A lot of numbers are getting thrown around as Congress gears up to determine the fate of Fannie Mae and Freddie Mac.
We hear about the $150 billion in Treasury aid that the government-sponsored enterprises (GSEs) have received; the $1.5 trillion combined portfolio; the lavish compensation packages offered to top executives. But the human element—the impact of this debate on Fannie and Freddie’s employees—is often missing from this political rhetoric. And the multifamily industry is growing increasingly worried that a brain drain will occur at the GSEs given their precarious and uncertain status, said executives at the 2011 Apartment Finance Today Conference earlier this week.
“What worries me everyday, and by extension should worry the industry, is retention of key human capital at the GSEs,” said Mike McRoberts, vice president of multifamily production and sales at McLean, Va.-based Freddie Mac, at the conference. “Our employees go to parties, or talk to their families about what they just read in the paper, and they have to answer their kid’s questions about, ‘Why are you such bad people?'”
“It’s tough to live in that environment,” he added.
In the House of Representatives, there are currently eight different bills introduced by Republicans in a piecemeal approach—each bill seeks to wind down different aspects of the GSEs. Rep. Spencer Bachus (R-Ala.), who chairs the House Financial Services Committee, recently sponsored legislation that would pay GSE employees on a pay scale modeled after government workers.

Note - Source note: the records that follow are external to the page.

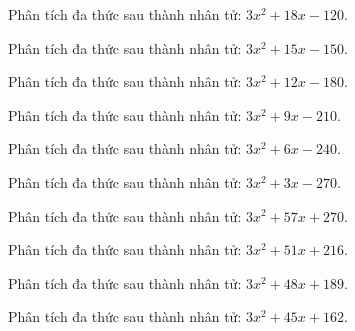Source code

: \begin{bt}
	Phân tích đa thức sau thành nhân tử: $3 x^2 + 18 x - 120$.
\end{bt}
\begin{bt}
	Phân tích đa thức sau thành nhân tử: $3 x^2 + 15 x - 150$.
\end{bt}
\begin{bt}
	Phân tích đa thức sau thành nhân tử: $3 x^2 + 12 x - 180$.
\end{bt}
\begin{bt}
	Phân tích đa thức sau thành nhân tử: $3 x^2 + 9 x - 210$.
\end{bt}
\begin{bt}
	Phân tích đa thức sau thành nhân tử: $3 x^2 + 6 x - 240$.
\end{bt}
\begin{bt}
	Phân tích đa thức sau thành nhân tử: $3 x^2 + 3 x - 270$.
\end{bt}
\begin{bt}
	Phân tích đa thức sau thành nhân tử: $3 x^2 + 57 x + 270$.
\end{bt}
\begin{bt}
	Phân tích đa thức sau thành nhân tử: $3 x^2 + 51 x + 216$.
\end{bt}
\begin{bt}
	Phân tích đa thức sau thành nhân tử: $3 x^2 + 48 x + 189$.
\end{bt}
\begin{bt}
	Phân tích đa thức sau thành nhân tử: $3 x^2 + 45 x + 162$.
\end{bt}
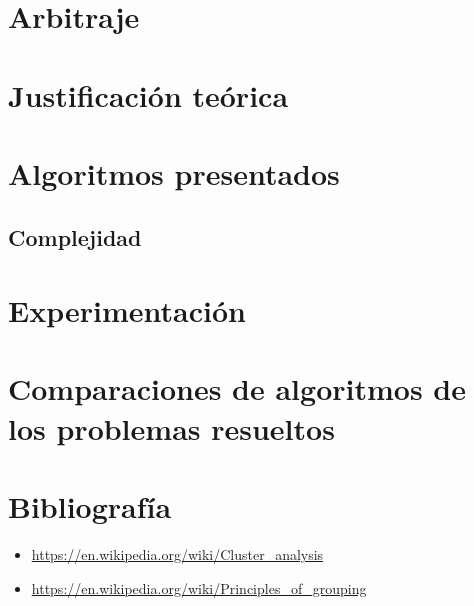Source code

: \documentclass[8pt,a4paper]{article}
\begin{document}
\pagebreak

\section{Arbitraje}
\section{Justificación teórica}
\section{Algoritmos presentados}
\subsection{Complejidad}
\section{Experimentación}

\section{Comparaciones de algoritmos de los problemas resueltos}

\section{Bibliografía}
\begin{itemize}
	\item \url{https://en.wikipedia.org/wiki/Cluster_analysis}
	\item \url{https://en.wikipedia.org/wiki/Principles_of_grouping}
\end{itemize}
\end{document}
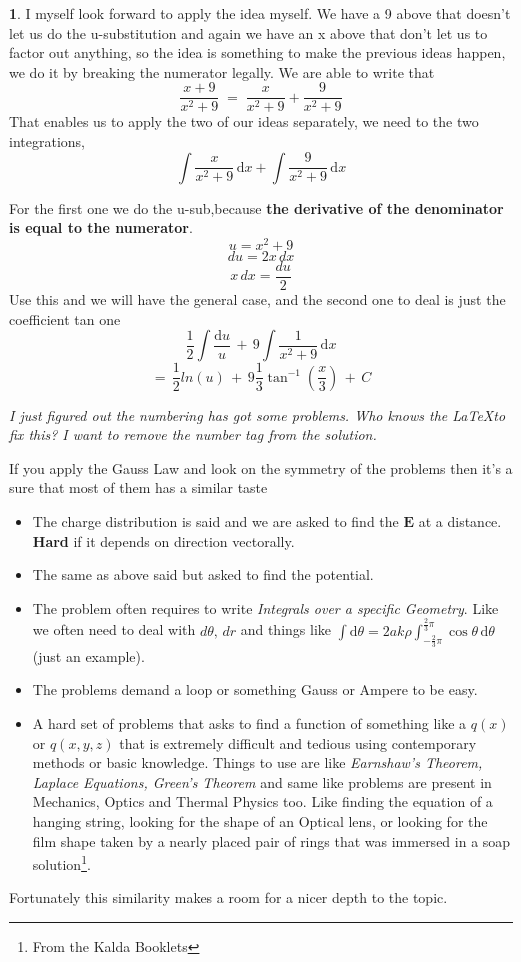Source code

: \documentclass[10pt,letterpaper,twocolumn]{article}
\theoremstyle{definition}
\theoremstyle{definition}
\theoremstyle{definition}
\newtheorem{sol}{\framebox[0.07\textwidth]{Sol}}[section]
\begin{document}
\begin{sol}
I myself look forward to apply the idea myself. We have a 9 above that doesn't let us do the u-substitution and again we have an x above that don't let us to factor out anything, so the idea is something to make the previous ideas happen, we do it by breaking the numerator legally. We are able to write that
\[		\frac{x + 9}{x^{2} + 9}
		\;
		=
		\;
		\frac{x}{x^{2} + 9} 	+ 		\frac{9}{x^{2} + 9}
\]
That enables us to apply the two of our ideas separately, we need to the two integrations,
\[			\int	\frac{x}{x^{2} + 9} \, \mathrm{d} x	+
			\int	\frac{9}{x^{2} + 9} \, \mathrm{d}x  \]

For the first one we do the u-sub,because\textbf{ the derivative of the denominator is equal to the numerator}. 
\[ u = x^{2} + 9 \]
\[ du = 2x \, dx \]
\[ x \, dx = \frac{du}{2}
\]
Use this and we will have the general case, and the second one to deal is just the coefficient tan one
\[ \frac{1}{2}	\int	\frac{\mathrm{d}u }{u}
			\, + \,
	9 \int \frac{1}{ x^{2} + 9}\, \mathrm{d} x
    \]
    \[ = \, \frac{1}{2} ln(u) \, + \, 9\frac{1}{3} \tan ^{-1} (\frac{x}{3})\, +\, C	
\]
\end{sol}
\textit{I just figured out the numbering has got some problems. Who knows the \LaTeX to fix this? I want to remove the number tag from the solution. }		

If you apply the Gauss Law and look on the symmetry of the problems then it's a sure that most of them has a similar taste
\begin{itemize}
\item The charge distribution is said and we are asked to find the $\textbf{E}$ at a distance. \textbf{Hard} if it depends on direction vectorally.
\item The same as above said but asked to find the potential.
\item The problem often requires to write \emph{Integrals over a specific Geometry}. Like we often need to deal with $ d \theta, \,  dr$ and things like $ \int \mathrm{d} \theta = 2ak \rho \int_{-\frac{2}{3}\pi} ^{\frac{2}{3} \pi} \cos \theta \,\mathrm{d} \theta $ (just an example).
\item The problems demand a loop or something Gauss or Ampere to be easy.
\item A hard set of problems that asks to find a function of something like a $q(x)$ or $q(x,y,z)$ that is extremely difficult and tedious using contemporary methods or basic knowledge. Things to use are like \emph{Earnshaw's Theorem, Laplace Equations, Green's Theorem} and same like problems are present in Mechanics, Optics and Thermal Physics too. Like finding the equation of a hanging string, looking for the shape of an Optical lens, or looking for the film shape taken by a nearly placed pair of rings that was immersed in a soap solution\footnote{From the Kalda Booklets}.
\end{itemize}
Fortunately this similarity makes a room for a nicer depth to the topic.
\end{document}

“It isn’t easy when you show up and see something that says all the Fannie and Freddie employees will now be transitioned over to government wages,” admitted Heidi McKibben, vice president and head of multifamily for Washington, D.C.-based Fannie Mae. “It’s hard when you step into the office to tell all the people who work for us thank you very much for showing up.”
Over the past two years, the top six executives at the GSEs received $35.4 million in compensation. That’s a heady figure, to be sure. But it’s the people working in the trenches at the GSEs who are also in the political crosshairs.
“I’m extremely worried about it—people have to see a future; they have to believe that they’re doing something important,” said Shekar Narasimhan, managing partner at Washington, D.C.-based Beekman Advisors, in a telephone interview.
The rhetoric on Capitol Hill thus far hasn’t dealt with the human capital issue. “There’s nobody out there articulating a specific plan,” Narasimhan says. “If the Hill or the president tells us what they envision in some level of detail, we can keep these people together. Otherwise, I think one year from now, we will be in crisis mode.”
Thus far, the GSEs have been able to retain most of their top multifamily executives. Yet, should the brain drain accelerate, that’s bad news for any GSE borrower. “If we lose our human capital, we’re going to have a very difficult time in our industry to provide the level of customer service we’ve been able to provide,” McRoberts said.
Although more private sector competition has entered the market of late, the multifamily industry still relies very heavily on the GSEs. Indeed, the GSEs accounted for more than 60 percent of all multifamily debt originations last year. But as the political rhetoric heats up on Capitol Hill, one of the top challenges for Fannie and Freddie execs is in keeping morale up, and in keeping employees.
“Some very talented people have left the multifamily group to go to other places,” said John Cannon, an executive vice president who leads agency production at Horsham, Pa.-based Berkadia, at the conference. “There’s a bit of a brain drain already starting to happen.”